▶ _DIRECTIONS_
Please repeat the records exactly, keeping the pictures out.

▶ _SUPPLIED INFORMATION_
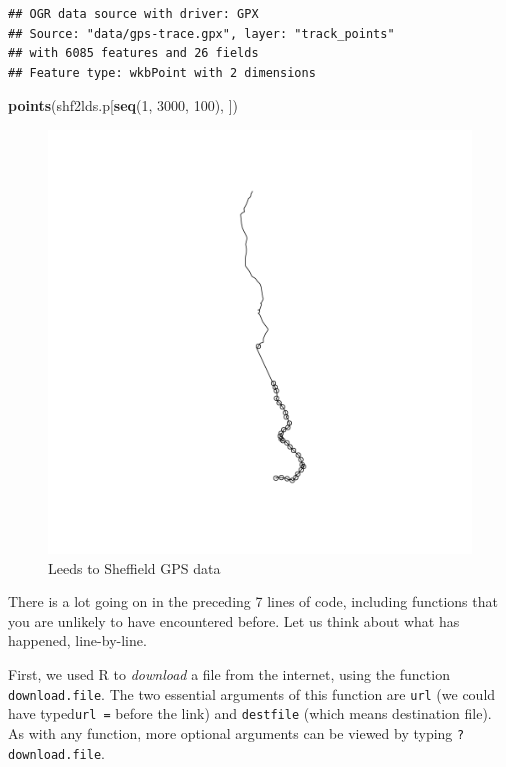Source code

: \documentclass[]{article}
\makeatletter
\newenvironment{Shaded}{}{}
\newcommand{\KeywordTok}[1]{\textcolor[rgb]{0.00,0.44,0.13}{\textbf{{#1}}}}
\newcommand{\DecValTok}[1]{\textcolor[rgb]{0.25,0.63,0.44}{{#1}}}
\newcommand{\NormalTok}[1]{{#1}}
\def\maxwidth{\ifdim\Gin@nat@width>\linewidth\linewidth
\else\Gin@nat@width\fi}
\let\Oldincludegraphics\includegraphics
\renewcommand{\includegraphics}[1]{\Oldincludegraphics[width=\maxwidth]{#1}}
\makeatother
\begin{document}
\begin{verbatim}
## OGR data source with driver: GPX 
## Source: "data/gps-trace.gpx", layer: "track_points"
## with 6085 features and 26 fields
## Feature type: wkbPoint with 2 dimensions
\end{verbatim}
\begin{Shaded}
\begin{Highlighting}[]
\KeywordTok{points}\NormalTok{(shf2lds.p[}\KeywordTok{seq}\NormalTok{(}\DecValTok{1}\NormalTok{, }\DecValTok{3000}\NormalTok{, }\DecValTok{100}\NormalTok{), ])}
\end{Highlighting}
\end{Shaded}
\begin{figure}[htbp]
\centering
\includegraphics{figure/Leeds_to_Sheffield_GPS_data.png}
\caption{Leeds to Sheffield GPS data}
\end{figure}

There is a lot going on in the preceding 7 lines of code, including
functions that you are unlikely to have encountered before. Let us think
about what has happened, line-by-line.

First, we used R to \emph{download} a file from the internet, using the
function \texttt{download.file}. The two essential arguments of this
function are \texttt{url} (we could have typed\texttt{url =} before the
link) and \texttt{destfile} (which means destination file). As with any
function, more optional arguments can be viewed by typing
\texttt{?download.file}.
\end{document}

▶ _PROBLEM SOLUTION_
Source code

: \documentclass[]{article}
\makeatletter
\newenvironment{Shaded}{}{}
\newcommand{\KeywordTok}[1]{\textcolor[rgb]{0.00,0.44,0.13}{\textbf{{#1}}}}
\newcommand{\DecValTok}[1]{\textcolor[rgb]{0.25,0.63,0.44}{{#1}}}
\newcommand{\NormalTok}[1]{{#1}}
\def\maxwidth{\ifdim\Gin@nat@width>\linewidth\linewidth
\else\Gin@nat@width\fi}
\let\Oldincludegraphics\includegraphics
\renewcommand{\includegraphics}[1]{\Oldincludegraphics[width=\maxwidth]{#1}}
\makeatother
\begin{document}
\begin{verbatim}
## OGR data source with driver: GPX 
## Source: "data/gps-trace.gpx", layer: "track_points"
## with 6085 features and 26 fields
## Feature type: wkbPoint with 2 dimensions
\end{verbatim}
\begin{Shaded}
\begin{Highlighting}[]
\KeywordTok{points}\NormalTok{(shf2lds.p[}\KeywordTok{seq}\NormalTok{(}\DecValTok{1}\NormalTok{, }\DecValTok{3000}\NormalTok{, }\DecValTok{100}\NormalTok{), ])}
\end{Highlighting}
\end{Shaded}
\begin{figure}[htbp]
\centering
\includegraphics{figure/Leeds_to_Sheffield_GPS_data.png}
\caption{Leeds to Sheffield GPS data}
\end{figure}

There is a lot going on in the preceding 7 lines of code, including
functions that you are unlikely to have encountered before. Let us think
about what has happened, line-by-line.

First, we used R to \emph{download} a file from the internet, using the
function \texttt{download.file}. The two essential arguments of this
function are \texttt{url} (we could have typed\texttt{url =} before the
link) and \texttt{destfile} (which means destination file). As with any
function, more optional arguments can be viewed by typing
\texttt{?download.file}.
\end{document}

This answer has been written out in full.